• [Assignment]:
Word for word, retype the lines from the one containing "The set of all finite subsets of" to the one containing "do u $\leftarrow$ min-distance(Q,dist)" below, keeping both end lines and dropping the pictures.

=== Supplied material ===

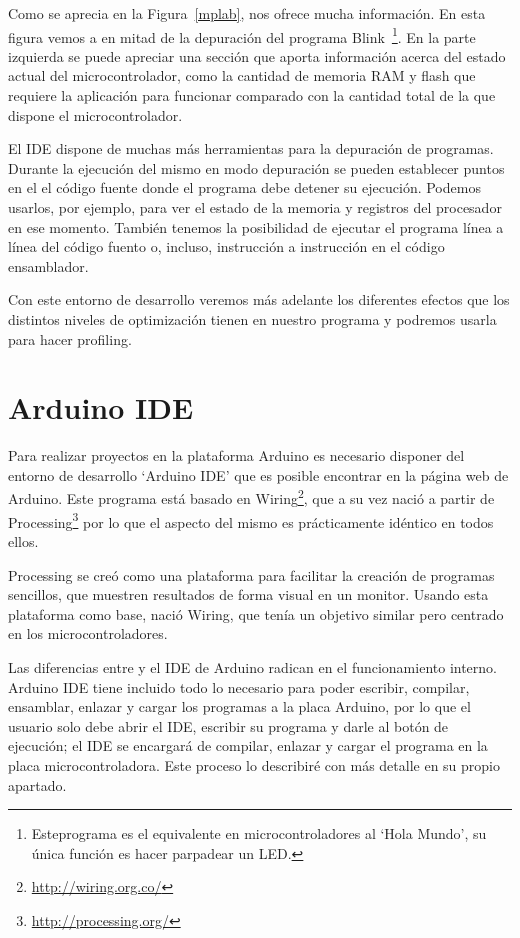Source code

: 
Como se aprecia en la Figura~\ref{mplab},  nos ofrece mucha información. En esta figura vemos a  en mitad de la depuración del programa Blink~\footnote{Esteprograma es el equivalente en microcontroladores al `Hola Mundo', su única función es hacer parpadear un LED.}. En la parte izquierda se puede apreciar una sección que aporta información acerca del estado actual del microcontrolador, como la cantidad de memoria RAM y flash que requiere la aplicación para funcionar comparado con la cantidad total de la que dispone el microcontrolador.

El IDE dispone de muchas más herramientas para la depuración de programas. Durante la ejecución del mismo en modo depuración se pueden establecer puntos en el el código fuente donde el programa debe detener su ejecución. Podemos usarlos, por ejemplo, para ver el estado de la memoria y registros del procesador en ese momento. También tenemos la posibilidad de ejecutar el programa línea a línea del código fuento o, incluso, instrucción a instrucción en el código ensamblador.

Con este entorno de desarrollo veremos más adelante los diferentes efectos que los distintos niveles de optimización tienen en nuestro programa y podremos usarla para hacer profiling.

\section{Arduino IDE}
Para realizar proyectos en la plataforma Arduino es necesario disponer del entorno de desarrollo `Arduino IDE' que es posible encontrar en la página web de Arduino. Este programa está basado en Wiring\footnote{\url{http://wiring.org.co/}}, que a su vez nació a partir de Processing\footnote{\url{http://processing.org/}} por lo que el aspecto del mismo es prácticamente idéntico en todos ellos.

Processing se creó como una plataforma para facilitar la creación de programas sencillos, que muestren resultados de forma visual en un monitor. Usando esta plataforma como base, nació Wiring, que tenía un objetivo similar pero centrado en los microcontroladores.

Las diferencias entre  y el IDE de Arduino radican en el funcionamiento interno. Arduino IDE tiene incluido todo lo necesario para poder escribir, compilar, ensamblar, enlazar y cargar los programas a la placa Arduino, por lo que el usuario solo debe abrir el IDE, escribir su programa y darle al botón de ejecución; el IDE se encargará de compilar, enlazar y cargar el programa en la placa microcontroladora. Este proceso lo describiré con más detalle en su propio apartado.

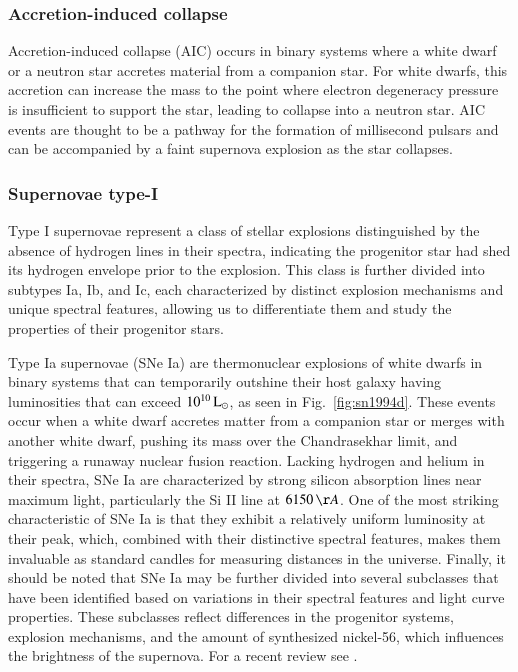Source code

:\documentclass[main.tex]{subfiles}
\begin{document}
    \subsubsection{Accretion-induced collapse}
    Accretion-induced collapse (AIC) occurs in binary systems where a white dwarf or a neutron star accretes material from a companion star. For white dwarfs, this accretion can increase the mass to the point where electron degeneracy pressure is insufficient to support the star, leading to collapse into a neutron star. AIC events are thought to be a pathway for the formation of millisecond pulsars and can be accompanied by a faint supernova explosion as the star collapses.
    
    \subsubsection{Supernovae type-I}
    Type I supernovae represent a class of stellar explosions distinguished by the absence of hydrogen lines in their spectra, indicating the progenitor star had shed its hydrogen envelope prior to the explosion. This class is further divided into subtypes Ia, Ib, and Ic, each characterized by distinct explosion mechanisms and unique spectral features, allowing us to differentiate them and study the properties of their progenitor stars.

    Type Ia supernovae (SNe Ia) are thermonuclear explosions of white dwarfs in binary systems that can temporarily outshine their host galaxy having luminosities that can exceed $10^{10}\mathrm{\,L_\odot}$, as seen in Fig.~\ref{fig:sn1994d}. These events occur when a white dwarf accretes matter from a companion star or merges with another white dwarf, pushing its mass over the Chandrasekhar limit, and triggering a runaway nuclear fusion reaction. Lacking hydrogen and helium in their spectra, SNe Ia are characterized by strong silicon absorption lines near maximum light, particularly the Si II line at $6150\,\AA$. One of the most striking characteristic of SNe Ia is that they exhibit a relatively uniform luminosity at their peak, which, combined with their distinctive spectral features, makes them invaluable as standard candles for measuring distances in the universe. Finally, it should be noted that SNe Ia may be further divided into several subclasses that have been identified based on variations in their spectral features and light curve properties. These subclasses reflect differences in the progenitor systems, explosion mechanisms, and the amount of synthesized nickel-56, which influences the brightness of the supernova. For a recent review see \cite{Liu_2023}.
\end{document}
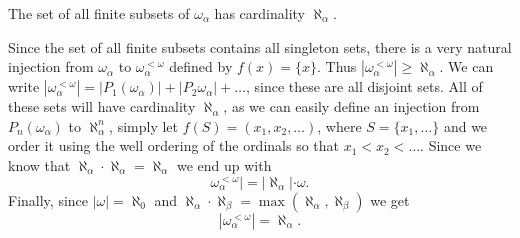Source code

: \begin{problem}
  The set of all finite subsets of $\omega_{\alpha}$ has cardinality $\aleph_{\alpha}$.
\end{problem}

\begin{solution}
  Since the set of all finite subsets contains all singleton sets, there is a very natural injection from $\omega_{\alpha}$ to $\omega_{\alpha}^{<\omega}$ defined by $f(x) = \{x\}$.
  Thus $|\omega_{\alpha}^{<\omega}| \ge \aleph_{\alpha}$.
  We can write $|\omega_{\alpha}^{<\omega}| = |P_1 (\omega_{\alpha})| + |P_2 \omega_{\alpha}| + \ldots$, since these are all disjoint sets.
  All of these sets will have cardinality $\aleph_{\alpha}$, as we can easily define an injection from $P_n (\omega_{\alpha})$ to $\aleph_{\alpha}^{n}$, simply let $f(S) = (x_1, x_2, \ldots)$, where $S = \{x_1, \ldots\}$ and we order it using the well ordering of the ordinals so that $x_1 < x_2 < \ldots$.
  Since we know that $\aleph_{\alpha} \cdot \aleph_{\alpha} = \aleph_{\alpha}$ we end up with
  \[\omega_{\alpha}^{<\omega}| = |\aleph_{\alpha}| \cdot \omega.\]
  Finally, since $|\omega| = \aleph_0$ and $\aleph_{\alpha} \cdot \aleph_{\beta} = \max (\aleph_{\alpha}, \aleph_{\beta})$ we get
  \[|\omega_{\alpha}^{<\omega}| = \aleph_{\alpha}.\]
\end{solution}

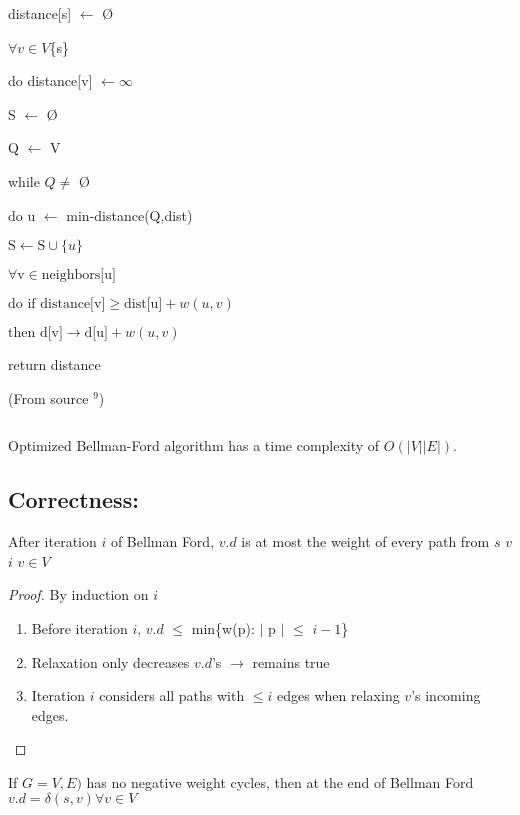 \documentclass{article}
\begin{document}
distance[s] $\leftarrow$ \O

$\forall v \in V$\textemdash\{s\}

\hspace{5 pt} do distance[v] $\leftarrow \infty$

S $\leftarrow$ \O

Q $\leftarrow$ V

while $Q \neq$ \O

do u $\leftarrow$ min-distance(Q,dist)

\hspace{5 pt} $\text{S} \leftarrow \text{S} \cup \{u\}$

\hspace{5 pt}\hspace{5 pt} $\forall \text{v} \in \text{neighbors[u]}$

\hspace{5 pt}\hspace{5 pt}\hspace{5 pt} $\text{do if distance[v]} \geq \text{dist[u]} + w(u,v)$

\hspace{5 pt}\hspace{5 pt}\hspace{5 pt}\hspace{5 pt} $\text{then d[v]} \rightarrow \text{d[u]} + w(u, v)$

return distance

(From source $^9$)
\begin{verbatim}

\end{verbatim}

Optimized Bellman-Ford algorithm has a time complexity of $O(|V||E|)$.

\subsection{Correctness:}
After iteration $i$ of Bellman Ford, $v.d$ is at most the weight of every path from  $s$  $v$  $i$  $v \in V$
\begin{proof}
By induction on $i$
\begin{enumerate}
\item Before iteration $i$, $v.d$ $\leq$ min\{w(p):\hspace{1 pt} $\mid$ p $\mid$ $\leq$ $i-1$\} 

\item Relaxation only decreases $v.d$'s $\rightarrow$ remains true

\item Iteration $i$ considers all paths with $\leq i$ edges when relaxing
$v$'s incoming edges.
\end{enumerate}
\end{proof}
If $G=V,E)$ has no negative weight cycles, then at the end of Bellman Ford $v.d = \delta(s,v) \forall v \in V$
\end{document}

===

• [Solved problem]:
  The set of all finite subsets of $\omega_{\alpha}$ has cardinality $\aleph_{\alpha}$.
\end{problem}

\begin{solution}
  Since the set of all finite subsets contains all singleton sets, there is a very natural injection from $\omega_{\alpha}$ to $\omega_{\alpha}^{<\omega}$ defined by $f(x) = \{x\}$.
  Thus $|\omega_{\alpha}^{<\omega}| \ge \aleph_{\alpha}$.
  We can write $|\omega_{\alpha}^{<\omega}| = |P_1 (\omega_{\alpha})| + |P_2 \omega_{\alpha}| + \ldots$, since these are all disjoint sets.
  All of these sets will have cardinality $\aleph_{\alpha}$, as we can easily define an injection from $P_n (\omega_{\alpha})$ to $\aleph_{\alpha}^{n}$, simply let $f(S) = (x_1, x_2, \ldots)$, where $S = \{x_1, \ldots\}$ and we order it using the well ordering of the ordinals so that $x_1 < x_2 < \ldots$.
  Since we know that $\aleph_{\alpha} \cdot \aleph_{\alpha} = \aleph_{\alpha}$ we end up with
  \[\omega_{\alpha}^{<\omega}| = |\aleph_{\alpha}| \cdot \omega.\]
  Finally, since $|\omega| = \aleph_0$ and $\aleph_{\alpha} \cdot \aleph_{\beta} = \max (\aleph_{\alpha}, \aleph_{\beta})$ we get
  \[|\omega_{\alpha}^{<\omega}| = \aleph_{\alpha}.\]
\end{solution}

 \documentclass{article}
\begin{document}
distance[s] $\leftarrow$ \O

$\forall v \in V$\textemdash\{s\}

\hspace{5 pt} do distance[v] $\leftarrow \infty$

S $\leftarrow$ \O

Q $\leftarrow$ V

while $Q \neq$ \O

do u $\leftarrow$ min-distance(Q,dist)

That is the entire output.